Combine all ingredients. Mix thoroughly. Put into a shallow baking pan or a meat loaf pan. Bake at 350°F for 1 hour and 30 minutes or until done.

Deb note: halfway through cooking, I pour any grease out. This makes for a nice crust. I prefer the butt-cuts. ;)

Note: If you have enough for a second day (depending on family size, etc.), slice the cold meatloaf and lay out on a broiling pan. Broil, turning when brown. This gives another flavor that is excellent to leftover meatloaf.

Debbi
(10/9/09)

Homemade Tomato Soup Ideas and Tips

Homemade Tomato Soup Ideas and Tips

Try roasting the tomatoes in a little olive oil first. Then make soup in usual way, ie cook onions*, add chopped veggies, seasoning, whizz in a blender or whatever, add stock, a little cream if feeling rash. I'm sure you know the drill.

*Or roast along with.

In fact, roasting any veggies before souping them works a treat. Beetroot - to die for!! Sweet potato and red bell peppers, too.

Carol - soup addict.
(10/9/09)

Garlic Tomato and Tomato Bouillon Soups (two recipes)

I am a lifetime member of World Wide Recipes.

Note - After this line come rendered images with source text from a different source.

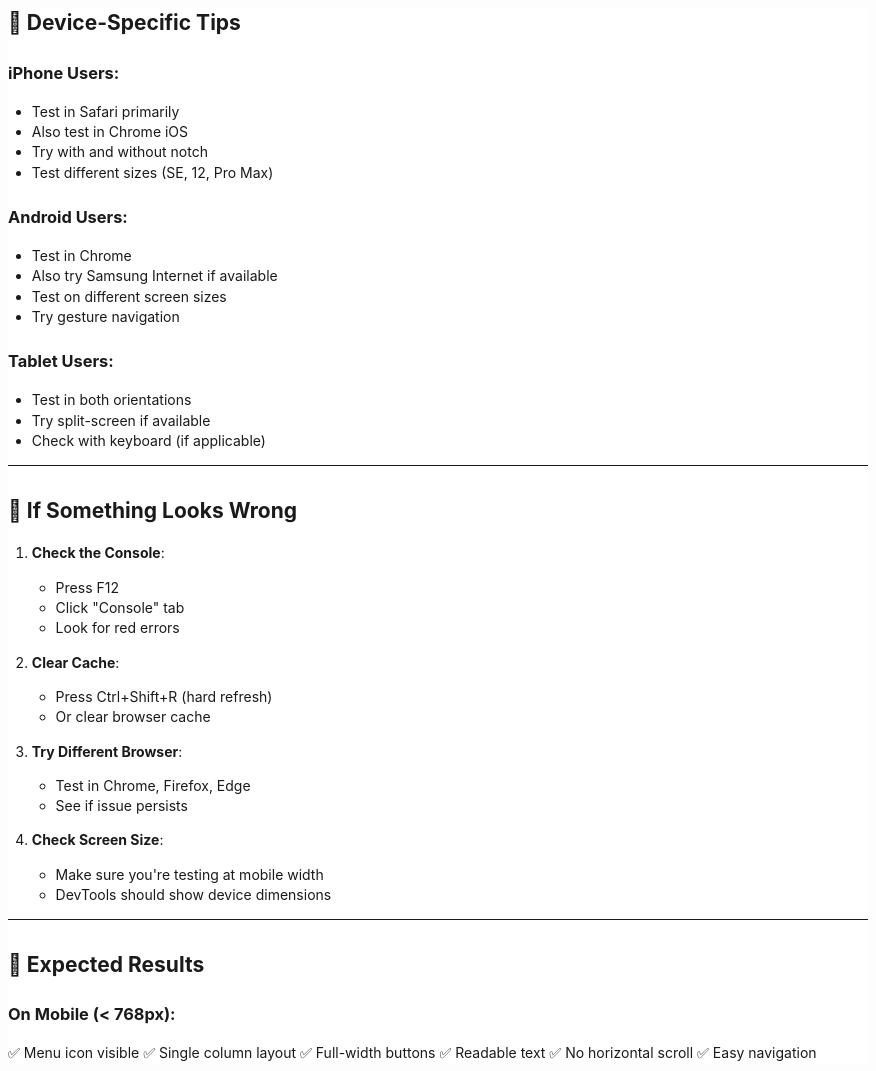 ## 📱 Device-Specific Tips

### iPhone Users:
- Test in Safari primarily
- Also test in Chrome iOS
- Try with and without notch
- Test different sizes (SE, 12, Pro Max)

### Android Users:
- Test in Chrome
- Also try Samsung Internet if available
- Test on different screen sizes
- Try gesture navigation

### Tablet Users:
- Test in both orientations
- Try split-screen if available
- Check with keyboard (if applicable)

---

## 🐛 If Something Looks Wrong

1. **Check the Console**:
   - Press F12
   - Click "Console" tab
   - Look for red errors

2. **Clear Cache**:
   - Press Ctrl+Shift+R (hard refresh)
   - Or clear browser cache

3. **Try Different Browser**:
   - Test in Chrome, Firefox, Edge
   - See if issue persists

4. **Check Screen Size**:
   - Make sure you're testing at mobile width
   - DevTools should show device dimensions

---

## 🎊 Expected Results

### On Mobile (< 768px):
✅ Menu icon visible
✅ Single column layout
✅ Full-width buttons
✅ Readable text
✅ No horizontal scroll
✅ Easy navigation
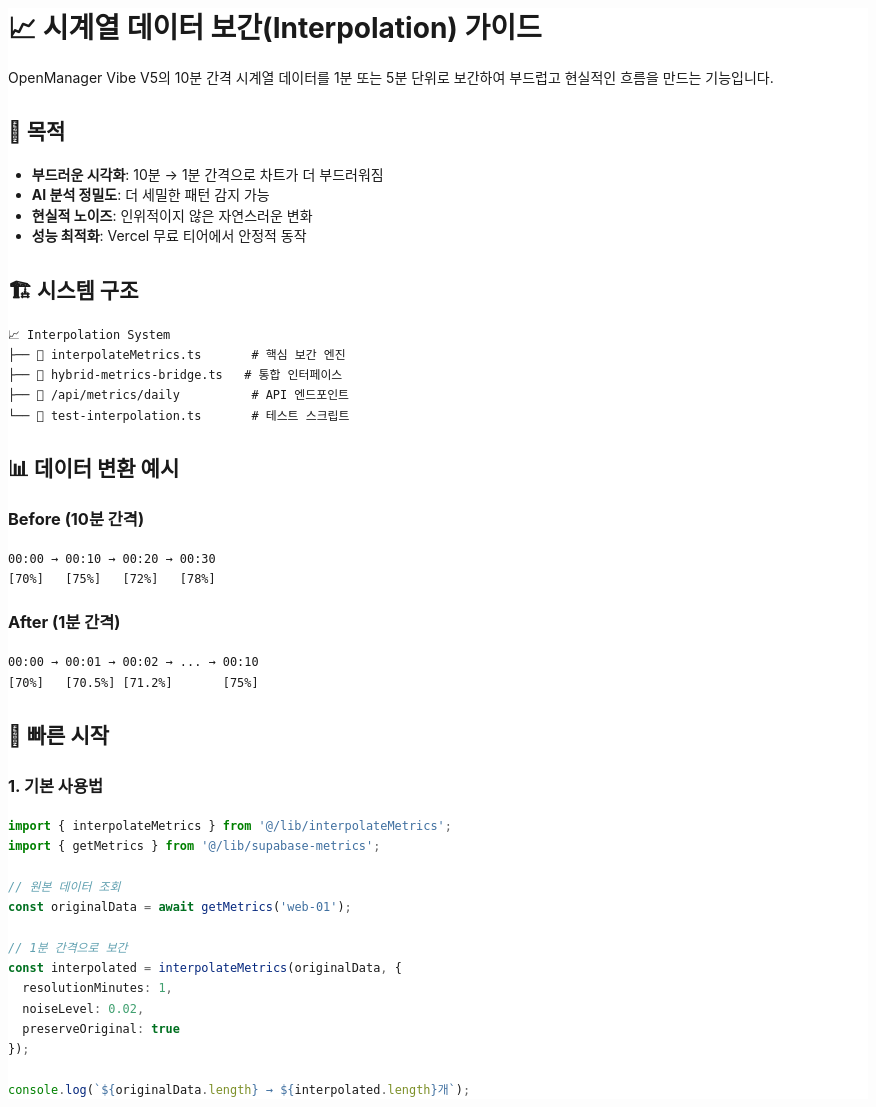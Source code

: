 # 📈 시계열 데이터 보간(Interpolation) 가이드

OpenManager Vibe V5의 10분 간격 시계열 데이터를 1분 또는 5분 단위로 보간하여 부드럽고 현실적인 흐름을 만드는 기능입니다.

## 🎯 **목적**

- **부드러운 시각화**: 10분 → 1분 간격으로 차트가 더 부드러워짐
- **AI 분석 정밀도**: 더 세밀한 패턴 감지 가능
- **현실적 노이즈**: 인위적이지 않은 자연스러운 변화
- **성능 최적화**: Vercel 무료 티어에서 안정적 동작

## 🏗️ **시스템 구조**

```
📈 Interpolation System
├── 🔧 interpolateMetrics.ts       # 핵심 보간 엔진
├── 🌉 hybrid-metrics-bridge.ts   # 통합 인터페이스
├── 📡 /api/metrics/daily          # API 엔드포인트
└── 🧪 test-interpolation.ts       # 테스트 스크립트
```

## 📊 **데이터 변환 예시**

### Before (10분 간격)
```
00:00 → 00:10 → 00:20 → 00:30
[70%]   [75%]   [72%]   [78%]
```

### After (1분 간격)
```
00:00 → 00:01 → 00:02 → ... → 00:10
[70%]   [70.5%] [71.2%]       [75%]
```

## 🚀 **빠른 시작**

### 1. **기본 사용법**

```typescript
import { interpolateMetrics } from '@/lib/interpolateMetrics';
import { getMetrics } from '@/lib/supabase-metrics';

// 원본 데이터 조회
const originalData = await getMetrics('web-01');

// 1분 간격으로 보간
const interpolated = interpolateMetrics(originalData, {
  resolutionMinutes: 1,
  noiseLevel: 0.02,
  preserveOriginal: true
});

console.log(`${originalData.length} → ${interpolated.length}개`);
```
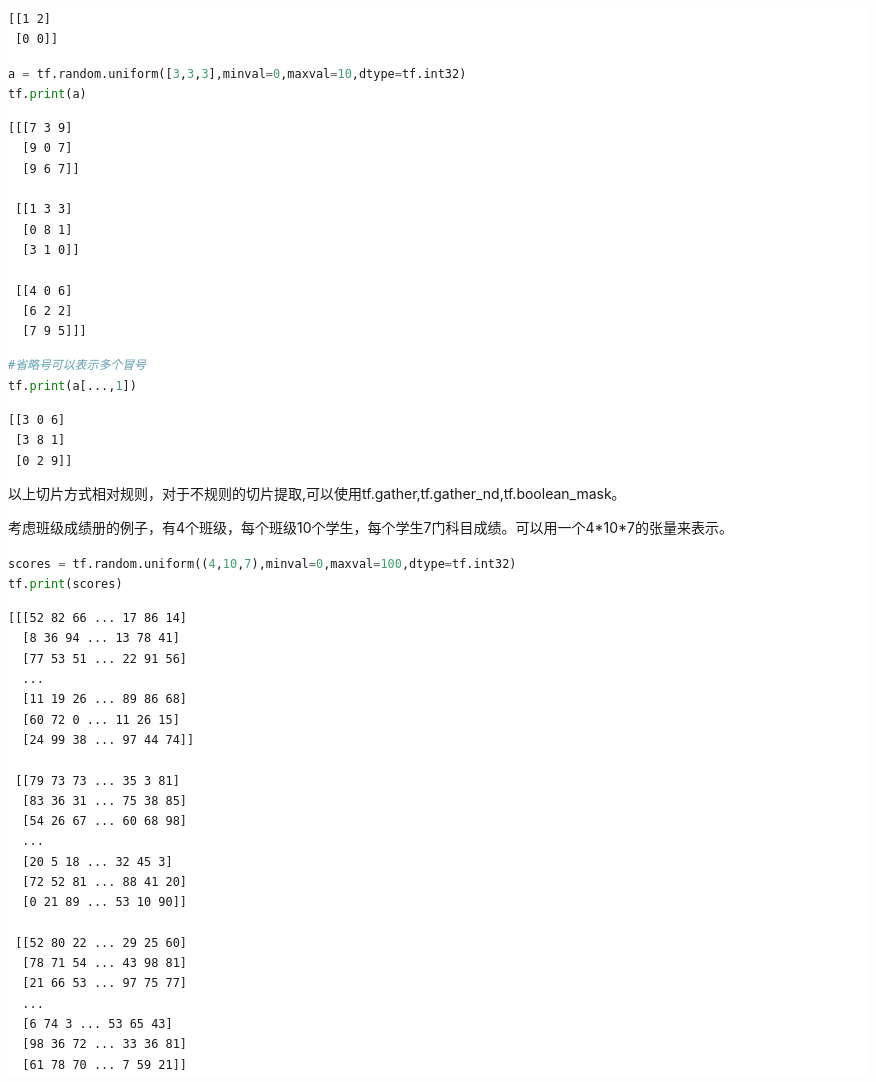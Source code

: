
 ```
[[1 2]
 [0 0]]
```



```python
a = tf.random.uniform([3,3,3],minval=0,maxval=10,dtype=tf.int32)
tf.print(a)
```

```
[[[7 3 9]
  [9 0 7]
  [9 6 7]]

 [[1 3 3]
  [0 8 1]
  [3 1 0]]

 [[4 0 6]
  [6 2 2]
  [7 9 5]]]
```

```python
#省略号可以表示多个冒号
tf.print(a[...,1])
```

```
[[3 0 6]
 [3 8 1]
 [0 2 9]]
```


以上切片方式相对规则，对于不规则的切片提取,可以使用tf.gather,tf.gather_nd,tf.boolean_mask。

考虑班级成绩册的例子，有4个班级，每个班级10个学生，每个学生7门科目成绩。可以用一个4\*10\*7的张量来表示。

```python
scores = tf.random.uniform((4,10,7),minval=0,maxval=100,dtype=tf.int32)
tf.print(scores)
```

```
[[[52 82 66 ... 17 86 14]
  [8 36 94 ... 13 78 41]
  [77 53 51 ... 22 91 56]
  ...
  [11 19 26 ... 89 86 68]
  [60 72 0 ... 11 26 15]
  [24 99 38 ... 97 44 74]]

 [[79 73 73 ... 35 3 81]
  [83 36 31 ... 75 38 85]
  [54 26 67 ... 60 68 98]
  ...
  [20 5 18 ... 32 45 3]
  [72 52 81 ... 88 41 20]
  [0 21 89 ... 53 10 90]]

 [[52 80 22 ... 29 25 60]
  [78 71 54 ... 43 98 81]
  [21 66 53 ... 97 75 77]
  ...
  [6 74 3 ... 53 65 43]
  [98 36 72 ... 33 36 81]
  [61 78 70 ... 7 59 21]]
```
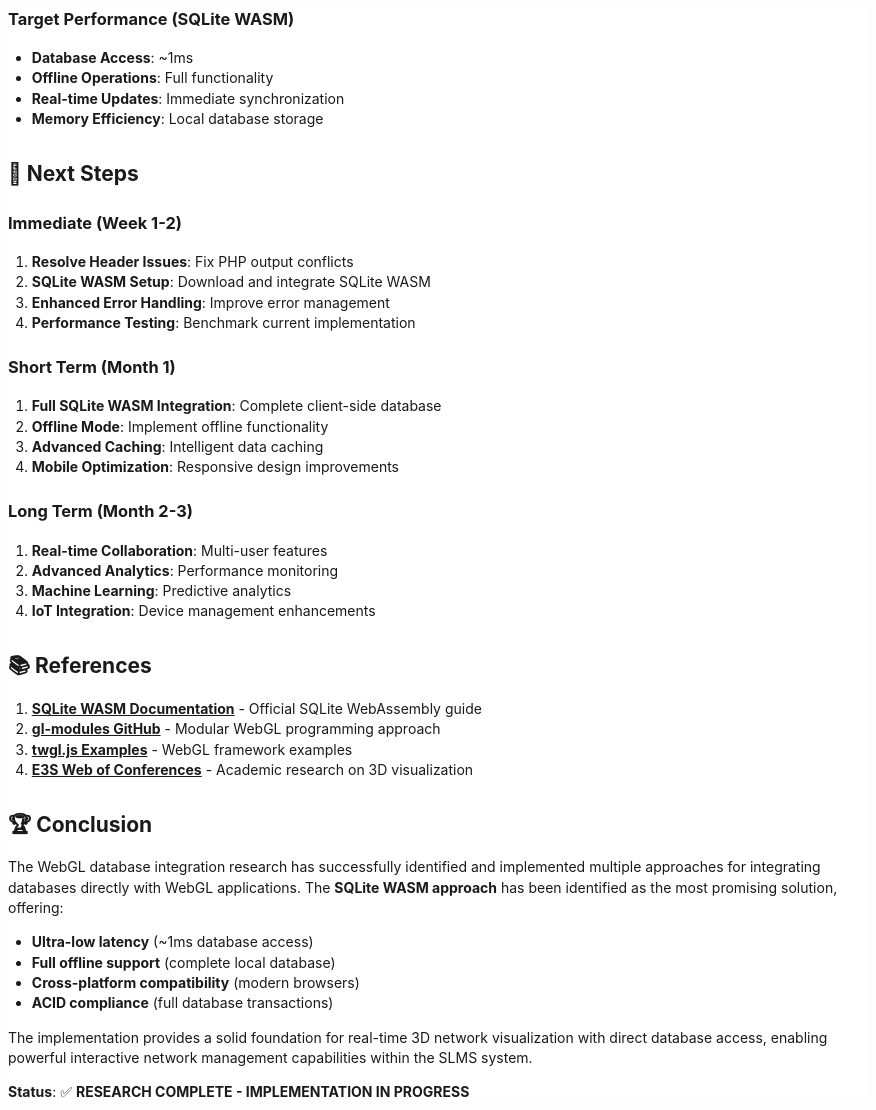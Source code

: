 ### **Target Performance (SQLite WASM)**
- **Database Access**: ~1ms
- **Offline Operations**: Full functionality
- **Real-time Updates**: Immediate synchronization
- **Memory Efficiency**: Local database storage

## 🎯 Next Steps

### **Immediate (Week 1-2)**
1. **Resolve Header Issues**: Fix PHP output conflicts
2. **SQLite WASM Setup**: Download and integrate SQLite WASM
3. **Enhanced Error Handling**: Improve error management
4. **Performance Testing**: Benchmark current implementation

### **Short Term (Month 1)**
1. **Full SQLite WASM Integration**: Complete client-side database
2. **Offline Mode**: Implement offline functionality
3. **Advanced Caching**: Intelligent data caching
4. **Mobile Optimization**: Responsive design improvements

### **Long Term (Month 2-3)**
1. **Real-time Collaboration**: Multi-user features
2. **Advanced Analytics**: Performance monitoring
3. **Machine Learning**: Predictive analytics
4. **IoT Integration**: Device management enhancements

## 📚 References

1. **[SQLite WASM Documentation](https://sqlite.org/wasm/doc/trunk/demo-123.md)** - Official SQLite WebAssembly guide
2. **[gl-modules GitHub](https://github.com/mikolalysenko/gl-modules)** - Modular WebGL programming approach
3. **[twgl.js Examples](https://twgljs.org/examples/modules.html)** - WebGL framework examples
4. **[E3S Web of Conferences](https://www.e3s-conferences.org/articles/e3sconf/abs/2020/25/e3sconf_caes2020_04008/e3sconf_caes2020_04008.html)** - Academic research on 3D visualization

## 🏆 Conclusion

The WebGL database integration research has successfully identified and implemented multiple approaches for integrating databases directly with WebGL applications. The **SQLite WASM approach** has been identified as the most promising solution, offering:

- **Ultra-low latency** (~1ms database access)
- **Full offline support** (complete local database)
- **Cross-platform compatibility** (modern browsers)
- **ACID compliance** (full database transactions)

The implementation provides a solid foundation for real-time 3D network visualization with direct database access, enabling powerful interactive network management capabilities within the SLMS system.

**Status**: ✅ **RESEARCH COMPLETE - IMPLEMENTATION IN PROGRESS** 
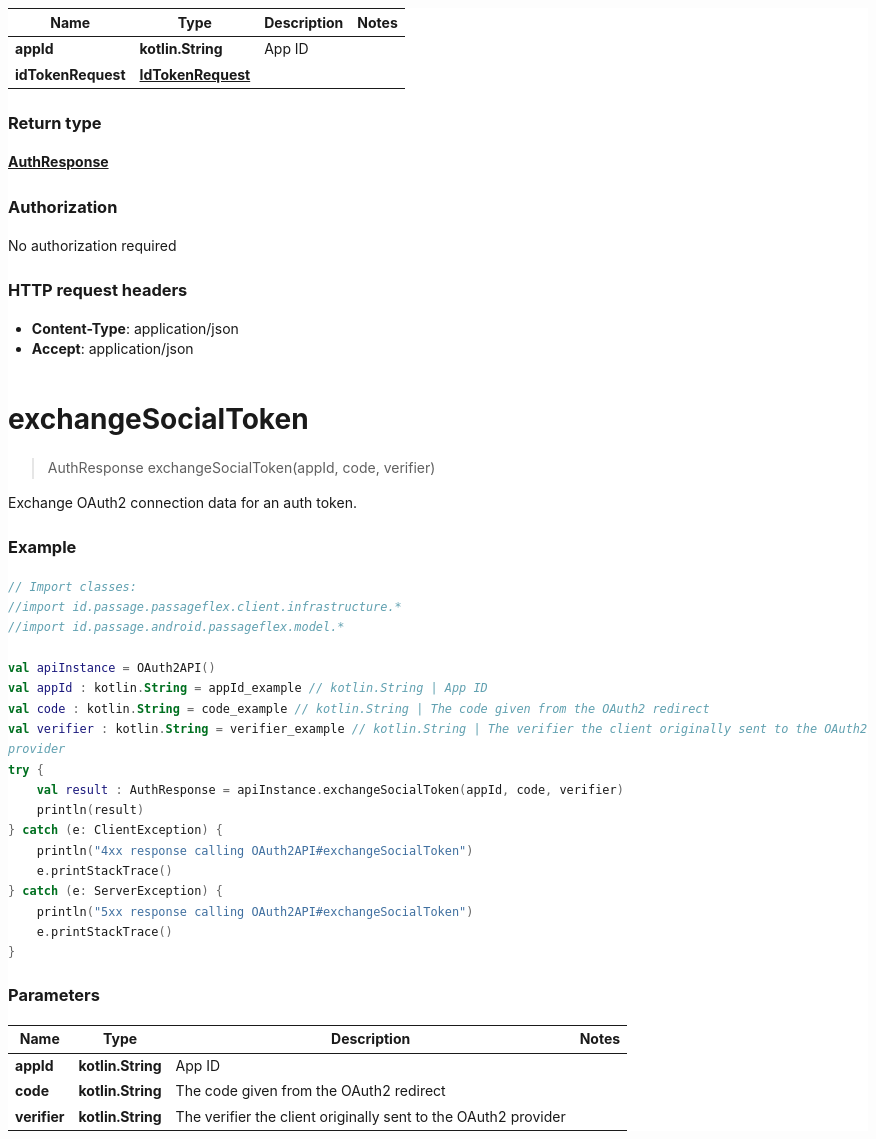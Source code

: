 Name | Type | Description  | Notes
------------- | ------------- | ------------- | -------------
 **appId** | **kotlin.String**| App ID |
 **idTokenRequest** | [**IdTokenRequest**](IdTokenRequest.md)|  |

### Return type

[**AuthResponse**](AuthResponse.md)

### Authorization

No authorization required

### HTTP request headers

 - **Content-Type**: application/json
 - **Accept**: application/json

<a name="exchangeSocialToken"></a>
# **exchangeSocialToken**
> AuthResponse exchangeSocialToken(appId, code, verifier)

Exchange OAuth2 connection data for an auth token.

### Example
```kotlin
// Import classes:
//import id.passage.passageflex.client.infrastructure.*
//import id.passage.android.passageflex.model.*

val apiInstance = OAuth2API()
val appId : kotlin.String = appId_example // kotlin.String | App ID
val code : kotlin.String = code_example // kotlin.String | The code given from the OAuth2 redirect
val verifier : kotlin.String = verifier_example // kotlin.String | The verifier the client originally sent to the OAuth2 provider
try {
    val result : AuthResponse = apiInstance.exchangeSocialToken(appId, code, verifier)
    println(result)
} catch (e: ClientException) {
    println("4xx response calling OAuth2API#exchangeSocialToken")
    e.printStackTrace()
} catch (e: ServerException) {
    println("5xx response calling OAuth2API#exchangeSocialToken")
    e.printStackTrace()
}
```

### Parameters

Name | Type | Description  | Notes
------------- | ------------- | ------------- | -------------
 **appId** | **kotlin.String**| App ID |
 **code** | **kotlin.String**| The code given from the OAuth2 redirect |
 **verifier** | **kotlin.String**| The verifier the client originally sent to the OAuth2 provider |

I searched my archives for tomato soup and found the following that look pretty good:

Easy Garlic Tomato Soup

3 tbsp (45 ml) extra-virgin olive oil
3 large cloves garlic, crushed or finely minced
2 tbsp (30 ml) paprika
2 (1-lb - 450 g) cans or 2 lbs (900 g) fresh tomatoes, chopped
3 cups (750 ml) chicken stock
3 cups (750 ml) water
Salt and freshly ground pepper to taste
Hot sauce to taste
Butter
6 slices French bread
1/2 cup (125 ml) grated Parmesan cheese

Heat the olive oil in a stew pot. Saute the garlic until oil is infused. Raise the heat slightly and add the paprika. Saute until the paprika just begins to sizzle. Add the tomatoes, stock, water, salt and pepper and simmer for 20 minutes.

Butter slices of bread liberally. Press one side of each piece into the grated parmesan. Broil until bubbling, watching to make sure the parmesan doesn't crisp.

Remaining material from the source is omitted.